DATASET EXTRACT
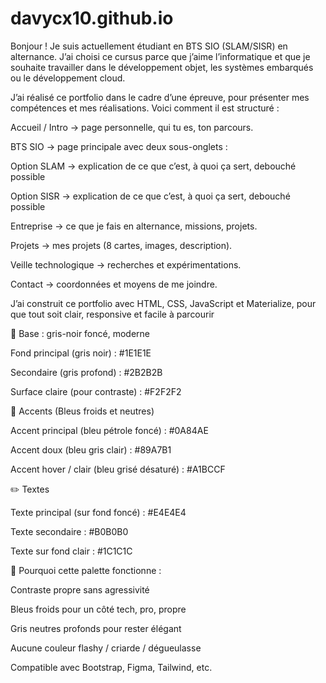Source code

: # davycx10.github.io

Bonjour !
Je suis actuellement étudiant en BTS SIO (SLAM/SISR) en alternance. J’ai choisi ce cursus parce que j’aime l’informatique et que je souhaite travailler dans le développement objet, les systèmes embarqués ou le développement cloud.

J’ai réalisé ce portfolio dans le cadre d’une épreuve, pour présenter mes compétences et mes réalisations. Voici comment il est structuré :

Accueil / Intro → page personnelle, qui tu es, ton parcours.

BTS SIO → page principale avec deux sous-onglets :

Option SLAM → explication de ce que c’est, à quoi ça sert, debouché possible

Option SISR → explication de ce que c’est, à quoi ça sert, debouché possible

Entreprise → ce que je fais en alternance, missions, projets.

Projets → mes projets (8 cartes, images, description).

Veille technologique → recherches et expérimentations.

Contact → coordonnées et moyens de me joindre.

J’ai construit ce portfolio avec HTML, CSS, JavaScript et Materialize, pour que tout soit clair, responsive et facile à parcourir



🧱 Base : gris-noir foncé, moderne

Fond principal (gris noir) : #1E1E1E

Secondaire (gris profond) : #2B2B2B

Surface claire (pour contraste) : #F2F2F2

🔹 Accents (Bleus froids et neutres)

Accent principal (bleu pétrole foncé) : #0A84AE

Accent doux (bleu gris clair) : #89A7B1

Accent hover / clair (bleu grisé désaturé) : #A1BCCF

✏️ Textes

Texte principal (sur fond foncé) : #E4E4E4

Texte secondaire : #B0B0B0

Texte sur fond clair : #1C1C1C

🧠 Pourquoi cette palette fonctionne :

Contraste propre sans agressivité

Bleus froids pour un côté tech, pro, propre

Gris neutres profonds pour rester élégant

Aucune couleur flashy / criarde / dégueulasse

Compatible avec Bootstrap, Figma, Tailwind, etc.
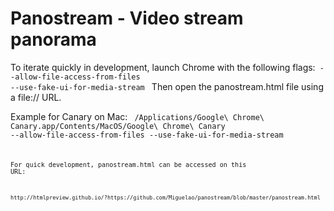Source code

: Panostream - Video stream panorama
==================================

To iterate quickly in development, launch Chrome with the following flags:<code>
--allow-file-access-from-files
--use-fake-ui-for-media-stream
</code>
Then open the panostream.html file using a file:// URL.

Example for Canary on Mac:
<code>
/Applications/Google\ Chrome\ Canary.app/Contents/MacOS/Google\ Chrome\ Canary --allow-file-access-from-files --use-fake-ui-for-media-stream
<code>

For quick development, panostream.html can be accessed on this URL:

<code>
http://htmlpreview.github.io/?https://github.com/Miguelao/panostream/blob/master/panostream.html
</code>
--
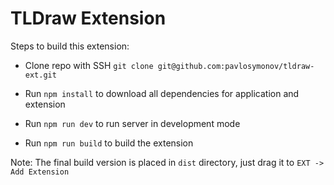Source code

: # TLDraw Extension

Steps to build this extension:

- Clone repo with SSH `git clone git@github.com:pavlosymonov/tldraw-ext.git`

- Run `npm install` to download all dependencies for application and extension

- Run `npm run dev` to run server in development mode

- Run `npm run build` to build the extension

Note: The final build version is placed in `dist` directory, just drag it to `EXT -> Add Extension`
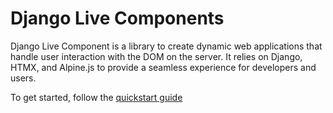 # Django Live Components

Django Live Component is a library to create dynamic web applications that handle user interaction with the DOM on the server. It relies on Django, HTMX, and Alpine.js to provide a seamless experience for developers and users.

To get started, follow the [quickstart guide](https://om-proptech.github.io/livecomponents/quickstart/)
==
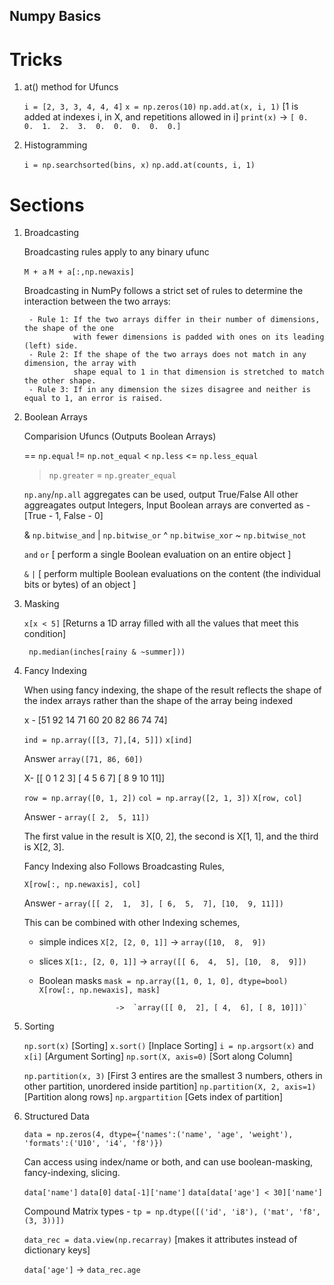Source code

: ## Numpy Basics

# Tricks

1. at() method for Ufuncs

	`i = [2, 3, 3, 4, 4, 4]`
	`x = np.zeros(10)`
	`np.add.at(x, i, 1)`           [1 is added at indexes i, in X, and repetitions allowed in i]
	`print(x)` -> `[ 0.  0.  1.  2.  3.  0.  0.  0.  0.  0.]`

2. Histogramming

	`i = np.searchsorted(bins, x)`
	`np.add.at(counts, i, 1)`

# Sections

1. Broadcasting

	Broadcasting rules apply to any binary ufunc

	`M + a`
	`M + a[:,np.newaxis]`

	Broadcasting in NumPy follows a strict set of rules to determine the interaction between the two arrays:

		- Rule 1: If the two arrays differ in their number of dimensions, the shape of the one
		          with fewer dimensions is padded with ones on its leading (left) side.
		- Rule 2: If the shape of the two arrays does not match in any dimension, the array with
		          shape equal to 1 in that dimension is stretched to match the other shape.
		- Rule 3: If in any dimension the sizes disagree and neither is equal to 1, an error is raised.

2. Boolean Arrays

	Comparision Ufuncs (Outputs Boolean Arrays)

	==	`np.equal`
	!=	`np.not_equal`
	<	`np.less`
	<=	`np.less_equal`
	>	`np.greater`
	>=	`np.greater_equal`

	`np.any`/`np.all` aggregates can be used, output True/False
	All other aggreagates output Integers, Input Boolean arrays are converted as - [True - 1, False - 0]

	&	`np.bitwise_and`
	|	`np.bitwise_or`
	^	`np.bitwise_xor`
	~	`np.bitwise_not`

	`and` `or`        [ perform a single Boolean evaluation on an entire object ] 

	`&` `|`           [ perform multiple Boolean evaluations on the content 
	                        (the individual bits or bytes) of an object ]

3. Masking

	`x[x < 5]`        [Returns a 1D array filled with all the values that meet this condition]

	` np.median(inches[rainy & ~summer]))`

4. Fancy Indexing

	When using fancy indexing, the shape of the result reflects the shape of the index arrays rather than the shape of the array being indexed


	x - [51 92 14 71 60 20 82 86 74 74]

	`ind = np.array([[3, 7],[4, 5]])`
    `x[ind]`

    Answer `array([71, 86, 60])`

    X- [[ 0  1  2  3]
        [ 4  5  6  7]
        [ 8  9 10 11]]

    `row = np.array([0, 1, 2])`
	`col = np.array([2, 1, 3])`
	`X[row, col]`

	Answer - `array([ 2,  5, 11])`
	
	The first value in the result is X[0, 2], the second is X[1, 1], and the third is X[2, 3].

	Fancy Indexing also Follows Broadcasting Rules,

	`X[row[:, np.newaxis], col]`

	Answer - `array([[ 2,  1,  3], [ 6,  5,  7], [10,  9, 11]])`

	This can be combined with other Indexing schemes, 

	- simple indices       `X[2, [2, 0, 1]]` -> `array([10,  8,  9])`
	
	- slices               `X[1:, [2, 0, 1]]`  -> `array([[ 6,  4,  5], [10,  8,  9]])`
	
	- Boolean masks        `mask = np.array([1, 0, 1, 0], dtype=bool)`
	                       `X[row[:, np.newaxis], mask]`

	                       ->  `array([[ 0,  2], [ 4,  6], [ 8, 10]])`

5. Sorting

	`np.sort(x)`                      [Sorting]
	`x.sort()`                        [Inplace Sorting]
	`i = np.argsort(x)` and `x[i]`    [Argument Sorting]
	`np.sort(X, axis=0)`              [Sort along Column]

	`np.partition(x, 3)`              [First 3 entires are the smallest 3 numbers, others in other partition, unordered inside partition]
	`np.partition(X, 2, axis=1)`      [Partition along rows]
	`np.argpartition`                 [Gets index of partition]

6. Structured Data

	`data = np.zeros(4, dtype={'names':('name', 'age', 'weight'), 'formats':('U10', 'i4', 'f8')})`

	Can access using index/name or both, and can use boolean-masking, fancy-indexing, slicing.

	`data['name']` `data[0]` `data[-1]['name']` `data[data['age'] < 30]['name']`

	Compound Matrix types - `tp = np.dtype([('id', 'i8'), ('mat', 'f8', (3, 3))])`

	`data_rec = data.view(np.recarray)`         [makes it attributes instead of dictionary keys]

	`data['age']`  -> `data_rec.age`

TASK DIRECTIONS
From the entries above, extract every line where the word "result" appears.

THE COMPLETED TASK
	When using fancy indexing, the shape of the result reflects the shape of the index arrays rather than the shape of the array being indexed
	The first value in the result is X[0, 2], the second is X[1, 1], and the third is X[2, 3].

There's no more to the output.